Ce deuil, silencieux et personnel, s’ajoute à celui de centaines de familles dont les membres n’ont jamais été retrouvés.
Un pressentiment tragique
Dès l’embarquement, Seyni Djiba avait senti que quelque chose n’allait pas. Le bateau, selon lui, était visiblement surchargé et inclinait dangereusement.
»Avant même de monter à bord, j’ai vu que le navire avait un problème d’équilibre. Les passagers se déplaçaient lentement. On sentait que le Joola peinait à naviguer. »
Il se rappelle avoir alerté un cousin, Wahani Niassy, quelques heures avant le drame.
»Je l’ai fait monter avec moi à l’arrière du pont.
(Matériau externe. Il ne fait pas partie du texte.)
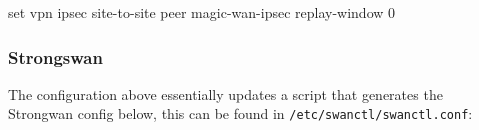 \documentclass[
]{article}
\newenvironment{Shaded}{\begin{snugshade}}{\end{snugshade}}
\newcommand{\BuiltInTok}[1]{#1}
\newcommand{\NormalTok}[1]{#1}
\newcommand{\StringTok}[1]{\textcolor[rgb]{0.31,0.60,0.02}{#1}}
\begin{document}
\begin{Shaded}
\begin{Highlighting}[numbers=left,,]
\BuiltInTok{set}\NormalTok{ vpn ipsec site{-}to{-}site peer magic{-}wan{-}ipsec replay{-}window }\StringTok{\textquotesingle{}0\textquotesingle{}}
\end{Highlighting}
\end{Shaded}

\newpage{}

\subsubsection{Strongswan}\label{strongswan}

The configuration above essentially updates a script that generates the
Strongwan config below, this can be found in
\texttt{/etc/swanctl/swanctl.conf}:
\end{document}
J’ai regardé les vagues, j’ai senti que le bateau avait des difficultés. Je lui ai dit : ce bateau, même s’il arrive à Dakar, ce sera avec du retard. Deux heures après, il a chaviré. »
Le mémorial du Joola : « une coquille vide »
Vingt ans après la tragédie, un mémorial a été construit pour honorer les victimes. Mais pour Seyni Djiba, ce projet est loin d’avoir répondu aux attentes.
»C’est joli à voir, mais c’est vide. Ce n’est qu’un bâtiment. Aucun contenu, aucun usage. C’est comme un mendiant assis sur une mine d’or. »
Des promesses avaient été faites : expositions, films documentaires, photos des victimes, activités pédagogiques… Mais rien de tout cela n’a été mis en œuvre.
»Ils ont collecté nos témoignages, pris des photos. Ils devaient faire vivre le lieu comme à Gorée, avec des visites payantes, des touristes, de la mémoire active. Mais aujourd’hui, il n’y a rien. C’est un bijou non exploité. »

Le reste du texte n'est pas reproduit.